Balonmano

El Recoletas Atlético Valladolid da la campanada en Logroño

Diego Camino. /R. J.
Diego Camino. / R. J.

Derrota, gracias a un excelente segundo tiempo, a un equipo que estaba imbatido hasta el momento

EFELogroño

El Recoletas Atlético Valladolid se ha impuesto este sábado al Logroño La Rioja por 29-32 en un choque marcado por la personalidad de los castellanos, que mantuvieron su personalidad cuando peor estaban en el partido y así remontaron y ganaron con merecimiento.

El Logroño La Rioja ha encajado su primera derrota de la Liga y ha perdido el segundo puesto, además de dejar claro que aunque tiene muchas variantes en su plantilla le falta la madurez suficiente para agarrar un partido cuando está por delante.

29 Logroño

Sergey Hernández (p), Ilic (5), Kusan (7), Fekete (1), Del Arco (1), Eduardo Cadarso, Garciandia (2), Balenciaga (3), Scott (1), Javier Muñoz (3), Sánchez Migallón (2,1p), Moreira (3) y Kukic (1).

32 Recoletas

César Pérez (p), Adrián Fernández (3), Abel Serdio (6), Miguel Camino (2), Roberto Pérez, Manuel García (1), Víctor Rodríguez (4), Carlos Calle (p)(1), Diego Camino (7,1p), Nicolás López, Rubén Río (6), Alberto Mouriño, Daniel Pérez (2) y Miguel Martínez.

Marcador
2-3, 5-5, 6-6, 9-8, 11-10, 15-12 (descanso), 18-15, 21-18, 24-22, 25-25, 28-30 y 29-32.
Árbitros
Raluy y Sabroso.

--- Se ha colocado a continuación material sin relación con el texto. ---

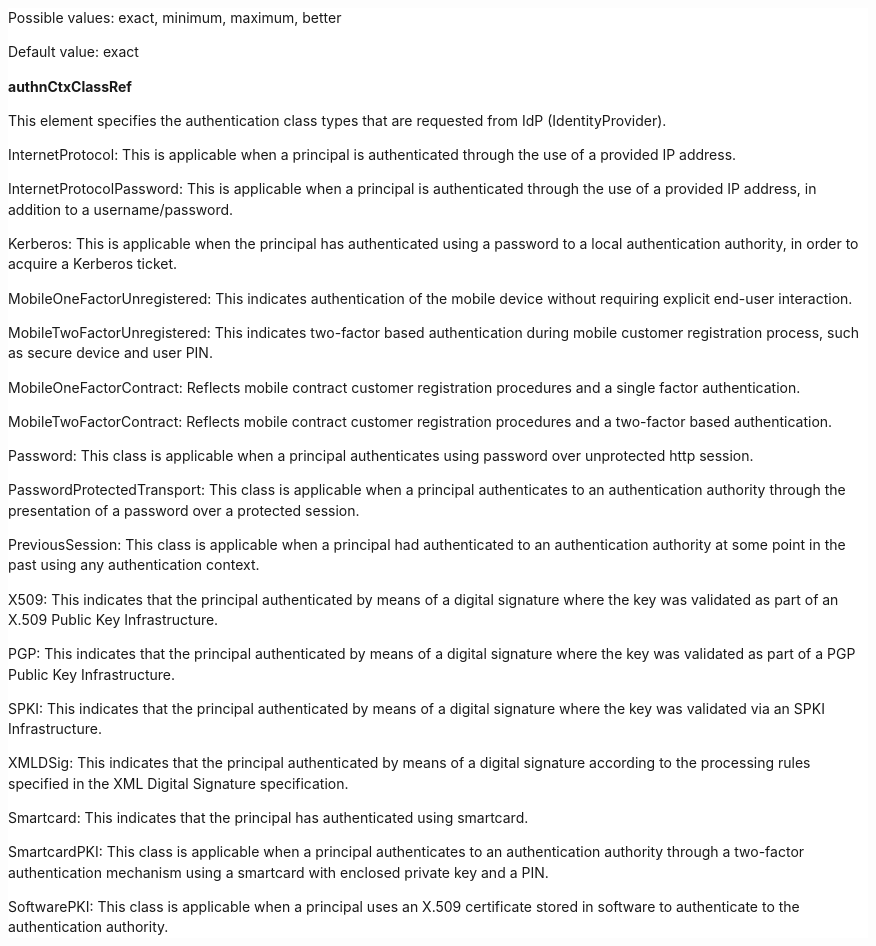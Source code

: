 Possible values: exact, minimum, maximum, better

Default value: exact



<b>authnCtxClassRef</b>

This element specifies the authentication class types that are requested from IdP (IdentityProvider).

InternetProtocol: This is applicable when a principal is authenticated through the use of a provided IP address.

InternetProtocolPassword: This is applicable when a principal is authenticated through the use of a provided IP address, in addition to a username/password.

Kerberos: This is applicable when the principal has authenticated using a password to a local authentication authority, in order to acquire a Kerberos ticket.

MobileOneFactorUnregistered: This indicates authentication of the mobile device without requiring explicit end-user interaction.

MobileTwoFactorUnregistered: This indicates two-factor based authentication during mobile customer registration process, such as secure device and user PIN.

MobileOneFactorContract: Reflects mobile contract customer registration procedures and a single factor authentication.

MobileTwoFactorContract: Reflects mobile contract customer registration procedures and a two-factor based authentication.

Password: This class is applicable when a principal authenticates using password over unprotected http session.

PasswordProtectedTransport: This class is applicable when a principal authenticates to an authentication authority through the presentation of a password over a protected session.

PreviousSession: This class is applicable when a principal had authenticated to an authentication authority at some point in the past using any authentication context.

X509: This indicates that the principal authenticated by means of a digital signature where the key was validated as part of an X.509 Public Key Infrastructure.

PGP: This indicates that the principal authenticated by means of a digital signature where the key was validated as part of a PGP Public Key Infrastructure.

SPKI: This indicates that the principal authenticated by means of a digital signature where the key was validated via an SPKI Infrastructure.

XMLDSig: This indicates that the principal authenticated by means of a digital signature according to the processing rules specified in the XML Digital Signature specification.

Smartcard: This indicates that the principal has authenticated using smartcard.

SmartcardPKI: This class is applicable when a principal authenticates to an authentication authority through a two-factor authentication mechanism using a smartcard with enclosed private key and a PIN.

SoftwarePKI: This class is applicable when a principal uses an X.509 certificate stored in software to authenticate to the authentication authority.
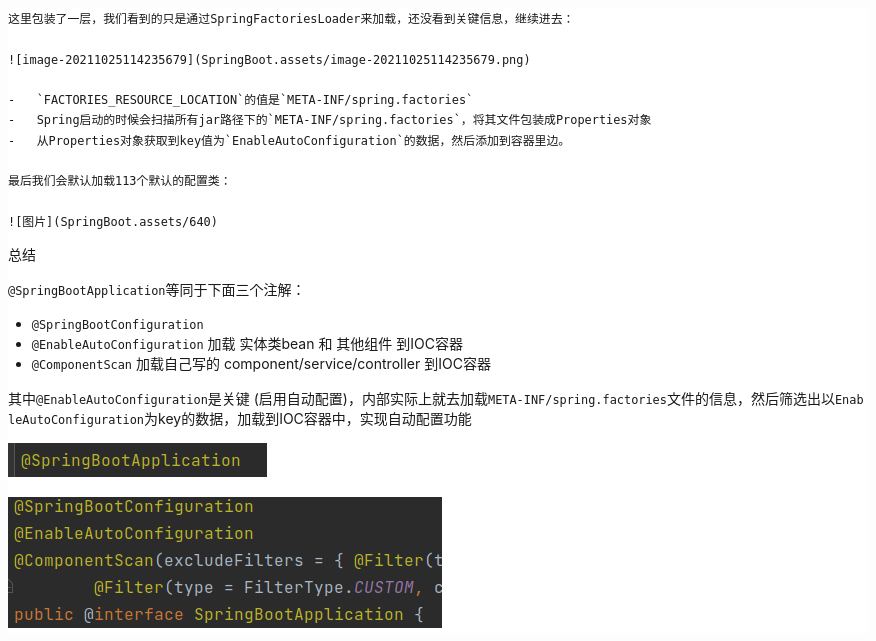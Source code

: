     这里包装了一层，我们看到的只是通过SpringFactoriesLoader来加载，还没看到关键信息，继续进去：

    ![image-20211025114235679](SpringBoot.assets/image-20211025114235679.png)

    -   `FACTORIES_RESOURCE_LOCATION`的值是`META-INF/spring.factories`
    -   Spring启动的时候会扫描所有jar路径下的`META-INF/spring.factories`，将其文件包装成Properties对象
    -   从Properties对象获取到key值为`EnableAutoConfiguration`的数据，然后添加到容器里边。

    最后我们会默认加载113个默认的配置类：

    ![图片](SpringBoot.assets/640)





总结

`@SpringBootApplication`等同于下面三个注解：

-   `@SpringBootConfiguration`
-   `@EnableAutoConfiguration` 加载 实体类bean 和 其他组件 到IOC容器
-   `@ComponentScan`  加载自己写的 component/service/controller 到IOC容器

其中`@EnableAutoConfiguration`是关键 (启用自动配置)，内部实际上就去加载`META-INF/spring.factories`文件的信息，然后筛选出以`EnableAutoConfiguration`为key的数据，加载到IOC容器中，实现自动配置功能







![image-20211025115946145](SpringBoot.assets/image-20211025115946145.png)



![image-20211025120156103](SpringBoot.assets/image-20211025120156103.png)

Excluyeron por dos minutos a los locales Ilic (2 veces), Kusan, Kukic y Garciandia; y a los visitantes Abel Serdio (2), Miguel Martínez y Nicolás López.

Y tampoco sabe ofrecer su mejor versión en el caos, en un juego poco académico, como el que le planteó el Valladolid, que gracias a eso se impuso en el inicio del choque y al final.

El Atlético Valladolid sorprendió con un inicio en el que metió una marcha más que el equipo local, corrió en todo momento y sus rápidos ataques descolocaron a un Logroño que buscaba un juego más asentado en esos momento.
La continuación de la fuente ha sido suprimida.